As an import heavy economy, there’s not much the Bank of England can do when the cost of goods and raw materials rise overseas. Its interest rate helps curb domestic inflation, but when the UK is importing the effects of the EU’s energy dependency that’s not a problem the central bank can fix.
And while Britain takes less Russian gas than continental counterparts, it takes considerable amounts of oil-products, like diesel, forcing up the cost of a tank of fuel.
In short, Russia’s invasion is a matter of a shock-upon-shock for the global economy, and the UK.
When he takes to his feet in the House of Commons at lunchtime today, Rishi Sunak will still be a chancellor in crisis mode. It’s just that from his, and some other economists’ perspective, there is more than the immediate cost-of-living crisis to consider.Present interventions on energy bills will only take some of the edge off the impact on households in April, and will become a drop in the ocean come October.

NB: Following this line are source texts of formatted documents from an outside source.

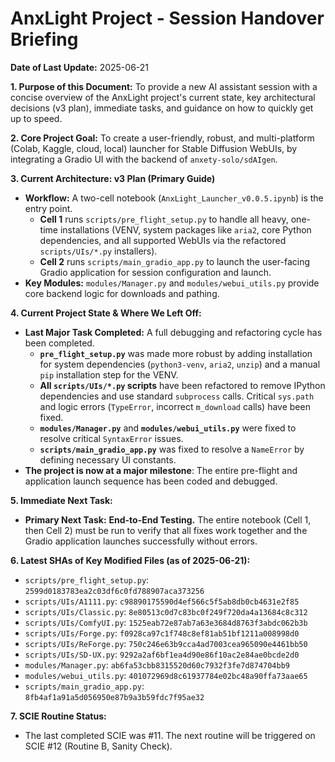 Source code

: # AnxLight Project - Session Handover Briefing

**Date of Last Update:** 2025-06-21

**1. Purpose of this Document:**
To provide a new AI assistant session with a concise overview of the AnxLight project's current state, key architectural decisions (v3 plan), immediate tasks, and guidance on how to quickly get up to speed.

**2. Core Project Goal:**
To create a user-friendly, robust, and multi-platform (Colab, Kaggle, cloud, local) launcher for Stable Diffusion WebUIs, by integrating a Gradio UI with the backend of `anxety-solo/sdAIgen`.

**3. Current Architecture: v3 Plan (Primary Guide)**
*   **Workflow:** A two-cell notebook (`AnxLight_Launcher_v0.0.5.ipynb`) is the entry point.
    *   **Cell 1** runs `scripts/pre_flight_setup.py` to handle all heavy, one-time installations (VENV, system packages like `aria2`, core Python dependencies, and all supported WebUIs via the refactored `scripts/UIs/*.py` installers).
    *   **Cell 2** runs `scripts/main_gradio_app.py` to launch the user-facing Gradio application for session configuration and launch.
*   **Key Modules:** `modules/Manager.py` and `modules/webui_utils.py` provide core backend logic for downloads and pathing.

**4. Current Project State & Where We Left Off:**
*   **Last Major Task Completed:** A full debugging and refactoring cycle has been completed.
    *   **`pre_flight_setup.py`** was made more robust by adding installation for system dependencies (`python3-venv`, `aria2`, `unzip`) and a manual `pip` installation step for the VENV.
    *   **All `scripts/UIs/*.py` scripts** have been refactored to remove IPython dependencies and use standard `subprocess` calls. Critical `sys.path` and logic errors (`TypeError`, incorrect `m_download` calls) have been fixed.
    *   **`modules/Manager.py`** and **`modules/webui_utils.py`** were fixed to resolve critical `SyntaxError` issues.
    *   **`scripts/main_gradio_app.py`** was fixed to resolve a `NameError` by defining necessary UI constants.
*   **The project is now at a major milestone**: The entire pre-flight and application launch sequence has been coded and debugged.

**5. Immediate Next Task:**
*   **Primary Next Task:** **End-to-End Testing.** The entire notebook (Cell 1, then Cell 2) must be run to verify that all fixes work together and the Gradio application launches successfully without errors.

**6. Latest SHAs of Key Modified Files (as of 2025-06-21):**
*   `scripts/pre_flight_setup.py`: `2599d0183783ea2c03df6c0fd788907aca373256`
*   `scripts/UIs/A1111.py`: `c98890175590d4ef566c5f5ab8db0cb4631e2f85`
*   `scripts/UIs/Classic.py`: `8e80513c0d7c83bc0f249f720da4a13684c8c312`
*   `scripts/UIs/ComfyUI.py`: `1525eab72e87ab7a63e3684d8763f3abdc062b3b`
*   `scripts/UIs/Forge.py`: `f0928ca97c1f748c8ef81ab51bf1211a008998d0`
*   `scripts/UIs/ReForge.py`: `750c246e63b9cca4ad7003cea965090e4461bb50`
*   `scripts/UIs/SD-UX.py`: `9292a2af6bf1ea4d90e86f10ac2e84ae0bcde2d0`
*   `modules/Manager.py`: `ab6fa53cbb8315520d60c7932f3fe7d874704bb9`
*   `modules/webui_utils.py`: `401072969d8c61937784e02bc48a90ffa73aae65`
*   `scripts/main_gradio_app.py`: `8fb4af1a91a5d056950e87b9a3b59fdc7f95ae32`

**7. SCIE Routine Status:**
*   The last completed SCIE was #11. The next routine will be triggered on SCIE #12 (Routine B, Sanity Check). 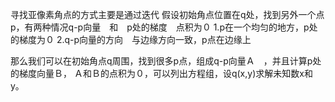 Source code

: 寻找亚像素角点的方式主要是通过迭代
假设初始角点位置在q处，找到另外一个点p，有两种情况q-p向量　和　p处的梯度　点积为０
1.p在一个均匀的地方，p处的梯度为０
2.q-p向量的方向　与边缘方向一致，p点在边缘上


那么我们可以在初始角点q周围，找到很多p点，组成q-p向量Ａ　，并且计算p处的梯度向量Ｂ，
Ａ和Ｂ的点积为０，可以列出方程组，设q(x,y)求解未知数x和y。
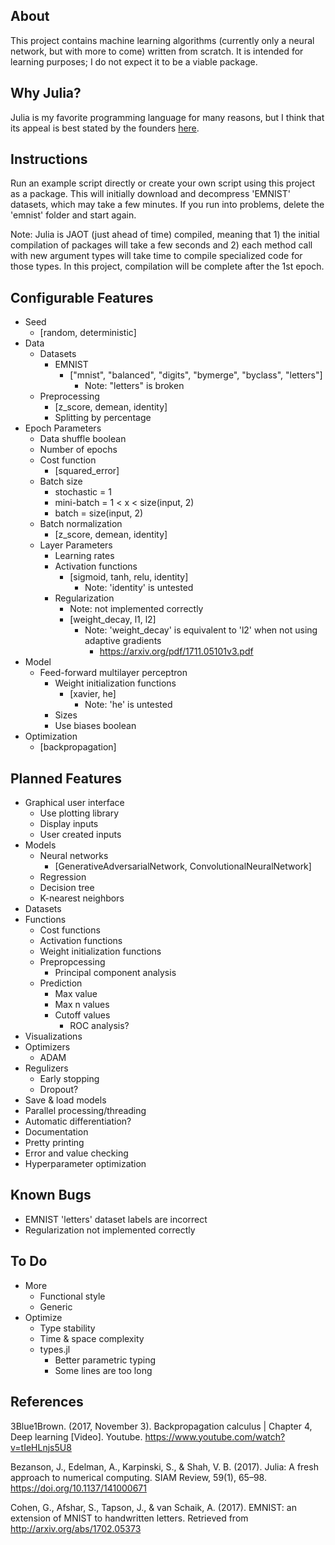 
## About

This project contains machine learning algorithms (currently only a neural network, but with more to come) written from scratch. It is intended for learning purposes; I do not expect it to be a viable package.

## Why Julia?

Julia is my favorite programming language for many reasons, but I think that its appeal is best stated by the founders [here](https://julialang.org/blog/2012/02/why-we-created-julia/).


## Instructions

Run an example script directly or create your own script using this project as a package. This will initially download and decompress 'EMNIST' datasets, which may take a few minutes. If you run into problems, delete the 'emnist' folder and start again.

Note: Julia is JAOT (just ahead of time) compiled, meaning that 1) the initial compilation of packages will take a few seconds and 2) each method call with new argument types will take time to compile specialized code for those types. In this project, compilation will be complete after the 1st epoch.


## Configurable Features

- Seed
    - [random, deterministic]
- Data
    - Datasets
        - EMNIST
            - ["mnist", "balanced", "digits", "bymerge", "byclass", "letters"]
                - Note: "letters" is broken
    - Preprocessing
        - [z_score, demean, identity]
        - Splitting by percentage
- Epoch Parameters
    - Data shuffle boolean
    - Number of epochs
    - Cost function
        - [squared_error]
    - Batch size
        - stochastic = 1
        - mini-batch = 1 < x < size(input, 2)
        - batch = size(input, 2)
    - Batch normalization
        - [z_score, demean, identity]
    - Layer Parameters
        - Learning rates
        - Activation functions
            - [sigmoid, tanh, relu, identity]
                - Note: 'identity' is untested
        - Regularization
            - Note: not implemented correctly
            - [weight_decay, l1, l2]
                - Note: 'weight_decay' is equivalent to 'l2' when not using adaptive gradients
                    - https://arxiv.org/pdf/1711.05101v3.pdf
- Model
    - Feed-forward multilayer perceptron
        - Weight initialization functions
            - [xavier, he]
                - Note: 'he' is untested
        - Sizes
        - Use biases boolean
- Optimization
    - [backpropagation]


## Planned Features

- Graphical user interface
    - Use plotting library
    - Display inputs
    - User created inputs
- Models
    - Neural networks
        - [GenerativeAdversarialNetwork, ConvolutionalNeuralNetwork]
    - Regression
    - Decision tree
    - K-nearest neighbors
- Datasets
- Functions
    - Cost functions
    - Activation functions
    - Weight initialization functions
    - Prepropcessing
        - Principal component analysis
    - Prediction
        - Max value
        - Max n values
        - Cutoff values
            - ROC analysis?
- Visualizations
- Optimizers
    - ADAM
- Regulizers
    - Early stopping
    - Dropout?
- Save & load models
- Parallel processing/threading
- Automatic differentiation?
- Documentation
- Pretty printing
- Error and value checking
- Hyperparameter optimization


## Known Bugs

- EMNIST 'letters' dataset labels are incorrect
- Regularization not implemented correctly


## To Do

- More
    - Functional style
    - Generic
- Optimize
    - Type stability
    - Time & space complexity
    - types.jl
        - Better parametric typing
        - Some lines are too long

## References

3Blue1Brown. (2017, November 3). Backpropagation calculus | Chapter 4, Deep learning [Video]. Youtube. https://www.youtube.com/watch?v=tIeHLnjs5U8

Bezanson, J., Edelman, A., Karpinski, S., & Shah, V. B. (2017). Julia: A fresh approach to numerical computing. SIAM Review, 59(1), 65–98. https://doi.org/10.1137/141000671

Cohen, G., Afshar, S., Tapson, J., & van Schaik, A. (2017). EMNIST: an extension of MNIST to handwritten letters. Retrieved from http://arxiv.org/abs/1702.05373
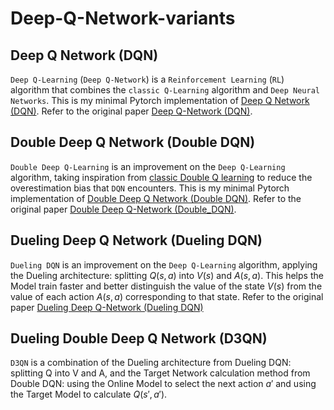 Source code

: # Deep-Q-Network-variants

## Deep Q Network (DQN)
`Deep Q-Learning` (`Deep Q-Network`) is a `Reinforcement Learning` (`RL`) algorithm that combines the `classic Q-Learning` algorithm and `Deep Neural Networks`. This is my minimal Pytorch implementation of [Deep Q Network (DQN)](DQN). Refer to the original paper [Deep Q-Network (DQN)](https://arxiv.org/pdf/1312.5602).

## Double Deep Q Network (Double DQN)
`Double Deep Q-Learning` is an improvement on the `Deep Q-Learning` algorithm, taking inspiration from [classic Double Q learning](https://proceedings.neurips.cc/paper_files/paper/2010/file/091d584fced301b442654dd8c23b3fc9-Paper.pdf) to reduce the overestimation bias that `DQN` encounters. This is my minimal Pytorch implementation of [Double Deep Q Network (Double DQN)](DoubleDQN). Refer to the original paper [Double Deep Q-Network (Double_DQN)](https://arxiv.org/pdf/1509.06461).

## Dueling Deep Q Network (Dueling DQN)
`Dueling DQN` is an improvement on the `Deep Q-Learning` algorithm, applying the Dueling architecture: splitting $Q(s, a)$ into $V(s)$ and $A(s, a)$. This helps the Model train faster and better distinguish the value of the state $V(s)$ from the value of each action $A(s, a)$ corresponding to that state. Refer to the original paper [Dueling Deep Q-Network (Dueling DQN)](https://arxiv.org/pdf/1511.06581)

## Dueling Double Deep Q Network (D3QN)
`D3QN` is a combination of the Dueling architecture from Dueling DQN: splitting Q into V and A, and the Target Network calculation method from Double DQN: using the Online Model to select the next action $a'$ and using the Target Model to calculate $Q(s', a')$. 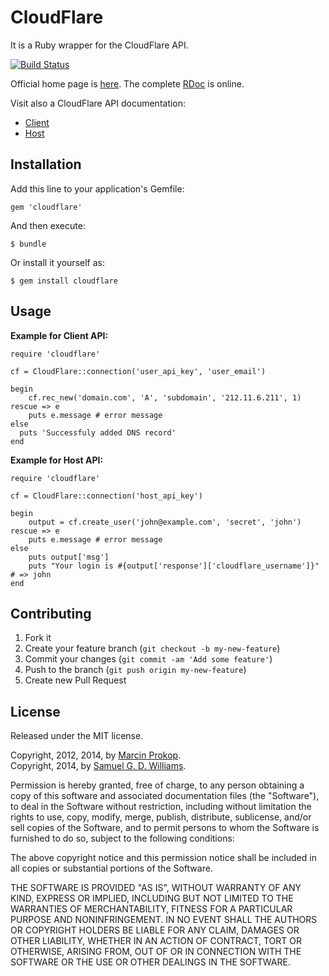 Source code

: # CloudFlare

It is a Ruby wrapper for the CloudFlare API.

[![Build Status](https://travis-ci.org/b4k3r/cloudflare.png?branch=master)](https://travis-ci.org/b4k3r/cloudflare)

Official home page is [here](https://github.com/b4k3r/cloudflare). The complete [RDoc](http://rdoc.info/github/b4k3r/cloudflare/) is online.

Visit also a CloudFlare API documentation:

-    [Client](http://www.cloudflare.com/docs/client-api.html)
-    [Host](http://www.cloudflare.com/docs/host-api.html)

## Installation

Add this line to your application's Gemfile:

    gem 'cloudflare'

And then execute:

    $ bundle

Or install it yourself as:

    $ gem install cloudflare

## Usage

**Example for Client API:**

	require 'cloudflare'

	cf = CloudFlare::connection('user_api_key', 'user_email')

	begin
		cf.rec_new('domain.com', 'A', 'subdomain', '212.11.6.211', 1)
	rescue => e
		puts e.message # error message
	else
	  puts 'Successfuly added DNS record'
	end

**Example for Host API:**

	require 'cloudflare'

	cf = CloudFlare::connection('host_api_key')

	begin
		output = cf.create_user('john@example.com', 'secret', 'john')
	rescue => e
		puts e.message # error message
	else
		puts output['msg']
		puts "Your login is #{output['response']['cloudflare_username']}" # => john
	end

## Contributing

1. Fork it
2. Create your feature branch (`git checkout -b my-new-feature`)
3. Commit your changes (`git commit -am 'Add some feature'`)
4. Push to the branch (`git push origin my-new-feature`)
5. Create new Pull Request

## License

Released under the MIT license.

Copyright, 2012, 2014, by [Marcin Prokop](https://github.com/b4k3r).  
Copyright, 2014, by [Samuel G. D. Williams](http://www.codeotaku.com/samuel-williams).

Permission is hereby granted, free of charge, to any person obtaining a copy
of this software and associated documentation files (the "Software"), to deal
in the Software without restriction, including without limitation the rights
to use, copy, modify, merge, publish, distribute, sublicense, and/or sell
copies of the Software, and to permit persons to whom the Software is
furnished to do so, subject to the following conditions:

The above copyright notice and this permission notice shall be included in
all copies or substantial portions of the Software.

THE SOFTWARE IS PROVIDED "AS IS", WITHOUT WARRANTY OF ANY KIND, EXPRESS OR
IMPLIED, INCLUDING BUT NOT LIMITED TO THE WARRANTIES OF MERCHANTABILITY,
FITNESS FOR A PARTICULAR PURPOSE AND NONINFRINGEMENT. IN NO EVENT SHALL THE
AUTHORS OR COPYRIGHT HOLDERS BE LIABLE FOR ANY CLAIM, DAMAGES OR OTHER
LIABILITY, WHETHER IN AN ACTION OF CONTRACT, TORT OR OTHERWISE, ARISING FROM,
OUT OF OR IN CONNECTION WITH THE SOFTWARE OR THE USE OR OTHER DEALINGS IN
THE SOFTWARE.
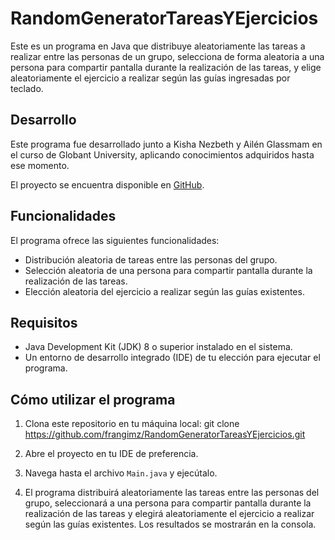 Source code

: # RandomGeneratorTareasYEjercicios

Este es un programa en Java que distribuye aleatoriamente las tareas a realizar entre las personas de un grupo, selecciona de forma aleatoria a una persona para compartir pantalla durante la realización de las tareas, y elige aleatoriamente el ejercicio a realizar según las guías ingresadas por teclado.

## Desarrollo

Este programa fue desarrollado junto a Kisha Nezbeth y Ailén Glassmam en el curso de Globant University, aplicando conocimientos adquiridos hasta ese momento.

El proyecto se encuentra disponible en [GitHub](https://github.com/frangimz/RandomGeneratorTareasYEjercicios).

## Funcionalidades

El programa ofrece las siguientes funcionalidades:

- Distribución aleatoria de tareas entre las personas del grupo.
- Selección aleatoria de una persona para compartir pantalla durante la realización de las tareas.
- Elección aleatoria del ejercicio a realizar según las guías existentes.

## Requisitos

- Java Development Kit (JDK) 8 o superior instalado en el sistema.
- Un entorno de desarrollo integrado (IDE) de tu elección para ejecutar el programa.

## Cómo utilizar el programa

1. Clona este repositorio en tu máquina local:
git clone https://github.com/frangimz/RandomGeneratorTareasYEjercicios.git

2. Abre el proyecto en tu IDE de preferencia.

3. Navega hasta el archivo `Main.java` y ejecútalo.

4. El programa distribuirá aleatoriamente las tareas entre las personas del grupo, seleccionará a una persona para compartir pantalla durante la realización de las tareas y elegirá aleatoriamente el ejercicio a realizar según las guías existentes. Los resultados se mostrarán en la consola.

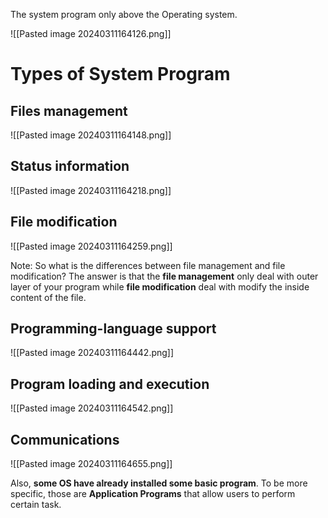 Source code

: The system program only above the Operating system.

![[Pasted image 20240311164126.png]]

# Types of System Program

## Files management

![[Pasted image 20240311164148.png]]

## Status information

![[Pasted image 20240311164218.png]]

## File modification

![[Pasted image 20240311164259.png]]

Note: So what is the differences between file management and file modification? The answer is that the **file management** only deal with outer layer of your program while **file modification** deal with modify the inside content of the file. 

## Programming-language support

![[Pasted image 20240311164442.png]]

## Program loading and execution

![[Pasted image 20240311164542.png]]

## Communications

![[Pasted image 20240311164655.png]]


Also, **some OS have already installed some basic program**. To be more specific, those are **Application Programs** that allow users to perform certain task. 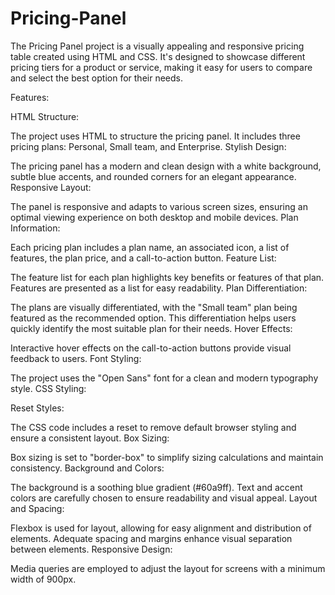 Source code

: # Pricing-Panel
The Pricing Panel project is a visually appealing and responsive pricing table created using HTML and CSS. It's designed to showcase different pricing tiers for a product or service, making it easy for users to compare and select the best option for their needs.

Features:

HTML Structure:

The project uses HTML to structure the pricing panel.
It includes three pricing plans: Personal, Small team, and Enterprise.
Stylish Design:

The pricing panel has a modern and clean design with a white background, subtle blue accents, and rounded corners for an elegant appearance.
Responsive Layout:

The panel is responsive and adapts to various screen sizes, ensuring an optimal viewing experience on both desktop and mobile devices.
Plan Information:

Each pricing plan includes a plan name, an associated icon, a list of features, the plan price, and a call-to-action button.
Feature List:

The feature list for each plan highlights key benefits or features of that plan.
Features are presented as a list for easy readability.
Plan Differentiation:

The plans are visually differentiated, with the "Small team" plan being featured as the recommended option.
This differentiation helps users quickly identify the most suitable plan for their needs.
Hover Effects:

Interactive hover effects on the call-to-action buttons provide visual feedback to users.
Font Styling:

The project uses the "Open Sans" font for a clean and modern typography style.
CSS Styling:

Reset Styles:

The CSS code includes a reset to remove default browser styling and ensure a consistent layout.
Box Sizing:

Box sizing is set to "border-box" to simplify sizing calculations and maintain consistency.
Background and Colors:

The background is a soothing blue gradient (#60a9ff).
Text and accent colors are carefully chosen to ensure readability and visual appeal.
Layout and Spacing:

Flexbox is used for layout, allowing for easy alignment and distribution of elements.
Adequate spacing and margins enhance visual separation between elements.
Responsive Design:

Media queries are employed to adjust the layout for screens with a minimum width of 900px.
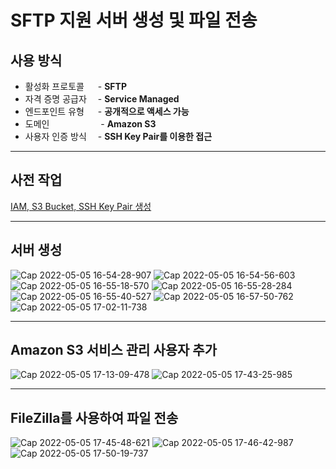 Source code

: # SFTP 지원 서버 생성 및 파일 전송

## 사용 방식
- 활성화 프로토콜 　 - **SFTP**  
- 자격 증명 공급자 　- **Service Managed**  
- 엔드포인트 유형 　 - **공개적으로 액세스 가능**  
- 도메인 　　　 　　 - **Amazon S3**  
- 사용자 인증 방식　 - **SSH Key Pair를 이용한 접근**  

<hr>

## 사전 작업
[IAM, S3 Bucket, SSH Key Pair 생성](https://github.com/kva231/AWS-Tech-Note/blob/master/Migration%20%26%20Transfer/AWS%20Transfer%20Family/%EC%82%AC%EC%A0%84%20%EC%9E%91%EC%97%85.md)

<hr>

## 서버 생성
![Cap 2022-05-05 16-54-28-907](https://user-images.githubusercontent.com/46125158/166897871-2f555767-1f7f-4102-a00c-7ab3327d3f74.png)
![Cap 2022-05-05 16-54-56-603](https://user-images.githubusercontent.com/46125158/166897875-f4686e70-802e-46a4-94f2-53f89360fdf4.png)
![Cap 2022-05-05 16-55-18-570](https://user-images.githubusercontent.com/46125158/166897876-bbe5cf51-ecc1-4dab-99f1-7b56a293d8a0.png)
![Cap 2022-05-05 16-55-28-284](https://user-images.githubusercontent.com/46125158/166897878-f74960ed-288e-4bf5-8214-ee207181e4d7.png)
![Cap 2022-05-05 16-55-40-527](https://user-images.githubusercontent.com/46125158/166897879-b2a4e517-793f-43c6-837e-75029a893050.png)
![Cap 2022-05-05 16-57-50-762](https://user-images.githubusercontent.com/46125158/166897881-5278d851-d7f4-4a6f-9105-9da34153e623.png)
![Cap 2022-05-05 17-02-11-738](https://user-images.githubusercontent.com/46125158/166897882-2faa1425-3ef1-43fa-a425-2e51736c614f.png)

<hr>

## Amazon S3 서비스 관리 사용자 추가
![Cap 2022-05-05 17-13-09-478](https://user-images.githubusercontent.com/46125158/166905417-6b840b42-9306-4a8e-b824-27eb8f4850a0.png)
![Cap 2022-05-05 17-43-25-985](https://user-images.githubusercontent.com/46125158/166905424-c4812b27-cbaa-4134-a6be-e1e227286059.png)

<hr>

## FileZilla를 사용하여 파일 전송
![Cap 2022-05-05 17-45-48-621](https://user-images.githubusercontent.com/46125158/166904124-5db8da09-7ff2-45d6-97f2-3528fd4f4a8d.png)
![Cap 2022-05-05 17-46-42-987](https://user-images.githubusercontent.com/46125158/166904132-94948153-3114-43b2-8372-cd59bac7b58d.png)
![Cap 2022-05-05 17-50-19-737](https://user-images.githubusercontent.com/46125158/166904138-c7e71686-97d3-455f-89c0-2daf3a8ee2d4.png)


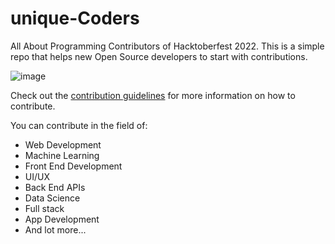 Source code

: # unique-Coders

All About Programming Contributors of Hacktoberfest 2022. This is a simple repo that helps new Open Source developers to start with contributions.

![image](https://user-images.githubusercontent.com/1830380/193360152-0902f5c1-2565-45ae-9975-aa44a0c2c933.png)

Check out the [contribution guidelines](./CONTRIBUTING.md) for more information on how to contribute.

You can contribute in the field of:

* Web Development
* Machine Learning
* Front End Development
* UI/UX
* Back End APIs
* Data Science
* Full stack
* App Development
* And lot more...
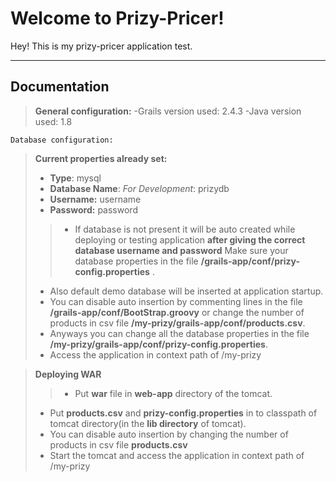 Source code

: Welcome to Prizy-Pricer!
===================


Hey! This is my prizy-pricer application test.

----------


**Documentation**
-------------
> **General configuration:**
>-Grails version used: 2.4.3
>-Java version used: 1.8

    Database configuration:

>**Current properties already set:**
> - **Type**: mysql
> - **Database Name**: 
		<i>For Development</i>: prizydb 
>- **Username:** username
>- **Password:** password
>> - If database is not present it will be auto created while deploying or testing application  **after giving the correct database username and password** Make sure your database properties in the file **/grails-app/conf/prizy-config.properties**  <i class="icon-refresh"></i>.
>- Also default demo database will be inserted at application startup.
>-  You can disable auto insertion by commenting lines in the file **/grails-app/conf/BootStrap.groovy** or change the number of products in csv file **/my-prizy/grails-app/conf/products.csv**.
>- Anyways you can change all the database properties in the file **/my-prizy/grails-app/conf/prizy-config.properties**. 
>- Access the application in context path of 
>/my-prizy

>**Deploying WAR**
>> - Put **war** file in **web-app** directory of the tomcat.
>- Put **products.csv** and **prizy-config.properties** in to classpath of tomcat directory(in the **lib directory** of tomcat).
>-  You can disable auto insertion by changing the number of products in csv file **products.csv**
>- Start the tomcat and access the application in context path of 
>/my-prizy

Still, Mr Sunak faces the slow-moving fiscal avalanche of an ageing UK population and slow GDP growth by historical standards, on top of this wave of higher energy costs when the price cap leaps again this autumn.
Some economists believe that the energy price shock is so great for businesses and households that Mr Sunak should act now, to avoid a recession before Christmas.
Others speculate that he is performing a political juggling act: hiking taxes by an eye-watering 10 per cent via National Insurance contributions now, in order to trim taxes later, ahead of the next general election in 2024.
He may, in fact, do little to help households now, in order to be seen to do something more drastic this coming winter. Tax cuts might have to be swapped by some language around fiscal prudence.
For all the talk of windfalls – and some of the rhetoric around the impact of inflation on public finances has been overblown – the squeeze on households and the public purse has only just begun. The public finances are in a position that means the chancellor can afford to help more now, economists from Left and Right largely agree on that. However, he may be worried about the political expectations that sets when the cost-of-living crisis deepens in the months ahead.